Rageant pratiquement à chaque phrase du contrat, je constate que le celui-ci ne représente pas du tout ce que les parties avaient discuté. La clause d’ajustement du loyer ne fonctionnait pas, la durée était imprécise et les lieux loués étaient mal identifiés. Je vous épargne toutes les autres incongruités que j’ai pu rencontrer lors de ma lecture. Le « coup d’œil » fut finalement une révision complète du contrat et j’ai produit un « mark up » de mes commentaires afin de protéger mon client. « Ah…je comprends un peu mieux ce que tu fais maintenant… », me dit-il le soir même lorsque je lui ai fait parvenir mes commentaires et tous furent acceptés par le bailleur.
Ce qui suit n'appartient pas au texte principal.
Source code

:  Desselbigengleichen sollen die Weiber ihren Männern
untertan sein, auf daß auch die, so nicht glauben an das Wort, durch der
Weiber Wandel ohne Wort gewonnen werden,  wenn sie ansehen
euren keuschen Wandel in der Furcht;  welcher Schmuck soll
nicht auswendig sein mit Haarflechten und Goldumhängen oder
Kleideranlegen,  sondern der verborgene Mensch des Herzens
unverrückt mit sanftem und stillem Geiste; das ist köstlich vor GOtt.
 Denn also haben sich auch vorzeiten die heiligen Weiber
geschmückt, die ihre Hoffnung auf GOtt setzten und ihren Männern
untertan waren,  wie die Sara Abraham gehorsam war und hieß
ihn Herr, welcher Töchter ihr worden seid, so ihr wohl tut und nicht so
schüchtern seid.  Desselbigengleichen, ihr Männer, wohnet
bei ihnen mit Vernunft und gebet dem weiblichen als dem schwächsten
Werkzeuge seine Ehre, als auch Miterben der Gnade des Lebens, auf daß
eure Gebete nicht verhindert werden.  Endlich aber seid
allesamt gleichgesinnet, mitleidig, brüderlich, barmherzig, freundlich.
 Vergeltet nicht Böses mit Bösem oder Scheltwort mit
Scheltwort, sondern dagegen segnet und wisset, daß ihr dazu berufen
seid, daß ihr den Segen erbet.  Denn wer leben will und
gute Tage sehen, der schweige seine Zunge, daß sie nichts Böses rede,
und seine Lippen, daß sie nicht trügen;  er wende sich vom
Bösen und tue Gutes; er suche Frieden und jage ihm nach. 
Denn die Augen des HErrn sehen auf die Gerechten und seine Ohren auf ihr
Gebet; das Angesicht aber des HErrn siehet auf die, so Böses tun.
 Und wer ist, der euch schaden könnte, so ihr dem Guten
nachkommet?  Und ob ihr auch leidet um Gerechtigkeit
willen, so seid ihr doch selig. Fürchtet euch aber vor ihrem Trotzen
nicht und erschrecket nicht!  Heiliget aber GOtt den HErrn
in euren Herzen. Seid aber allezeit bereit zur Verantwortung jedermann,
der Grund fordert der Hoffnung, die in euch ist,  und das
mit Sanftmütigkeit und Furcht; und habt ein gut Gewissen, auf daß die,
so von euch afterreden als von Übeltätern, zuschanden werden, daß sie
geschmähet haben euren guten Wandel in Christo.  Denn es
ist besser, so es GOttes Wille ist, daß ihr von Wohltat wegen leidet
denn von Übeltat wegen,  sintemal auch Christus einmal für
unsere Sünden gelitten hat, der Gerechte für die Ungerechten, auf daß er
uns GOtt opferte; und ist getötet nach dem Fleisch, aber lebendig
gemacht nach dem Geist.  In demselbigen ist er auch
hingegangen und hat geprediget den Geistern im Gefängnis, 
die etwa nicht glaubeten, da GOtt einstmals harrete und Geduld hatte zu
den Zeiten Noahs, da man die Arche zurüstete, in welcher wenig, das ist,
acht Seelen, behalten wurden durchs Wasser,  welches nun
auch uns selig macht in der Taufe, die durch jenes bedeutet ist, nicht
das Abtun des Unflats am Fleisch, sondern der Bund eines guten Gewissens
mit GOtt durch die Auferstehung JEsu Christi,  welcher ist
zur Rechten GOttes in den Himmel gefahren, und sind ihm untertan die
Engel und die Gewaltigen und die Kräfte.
Une autre cliente lors d’une soirée me mentionne qu’elle vient tout juste d’emménager dans ses nouveaux locaux. Elle y opère un salon d’esthétique. Elle signa son bail sans me le soumettre. « Je n’ai pas eu le temps. » me dit-elle. « Je devais signer absolument le contrat sans changement, sinon je ne pouvais prendre possession.. ». Espérons que les relations d’affaires de ma cliente ne seront pas gouvernées sous ce joug de terreur de la part du bailleur! Je serai aux aguets, et nous avons tout de même publié son bail… c’est déjà ça de gagné, en lui mentionnant que pour le prochain bail (si prochain il y a)…eh bien tout se négocie.

Comme dernier exemple, une collègue me contacte récemment pour me demander si je peux aider l’un de ses clients. La demande du client était particulière puisque ce dernier souhaitait obtenir un modèle standard de bail commercial qu’il pourrait « remplir » lui-même. Ma collègue eu la présence d’esprit de lui mentionner que cela était déconseillé et qu’il serait plus judicieux que ce boulot soit fait par un avocat s’y connaissant. Ajuster un bail commercial pour qu’il représente réellement l’intention des parties ce n’est pas comme faire de la peinture à numéro…et tous ne peuvent s’improviser expert en louage commercial. Je pense que plusieurs collègues seront d’accord sur ceci et je ne crois pas me tromper en disant qu’ils doivent aussi faire face à ces défis dans leurs champs de pratique respectifs.

Les clients nous disent souvent qu’ils souhaitent obtenir nos dix commentaires principaux lors d’une révision d’un contrat, que nous nous limitions à soulever les points majeurs ou encore, uniquement les « show stoppers ». Satisfaire les clients, voilà notre devise, mais il doit aussi être notre devoir de bien expliquer l’importance des écrits.

La jurisprudence foisonne de cas où les parties se retrouvent devant les tribunaux pour régler un litige ayant pour source un bail imprécis. Je constate malheureusement que le bail commercial est trop souvent négligé par certains gens d’affaires. Comme argumentaire pour contrer cette mauvaise perception, disons simplement que les baux commerciaux constituent l’actif principal d’un propriétaire d’immeuble et que sans baux à l’appui, plusieurs institutions financières ne financeront pas des projets immobiliers d’envergure. Il en va de même pour un prêt aux petites et moyennes entreprises pour un locataire « startup ». Source de revenu principal du côté du bailleur, le loyer s’agit souvent de la plus importante dépense pour un locataire. L’engagement financier considérable, parfois des millions de dollars sur plusieurs années, requiert que l’on s’attarde à ce que le contrat représente réellement l’intention des parties, de façon claire et précise. Le bail commercial est complexe, important et précieux. Il ne doit pas être négligé.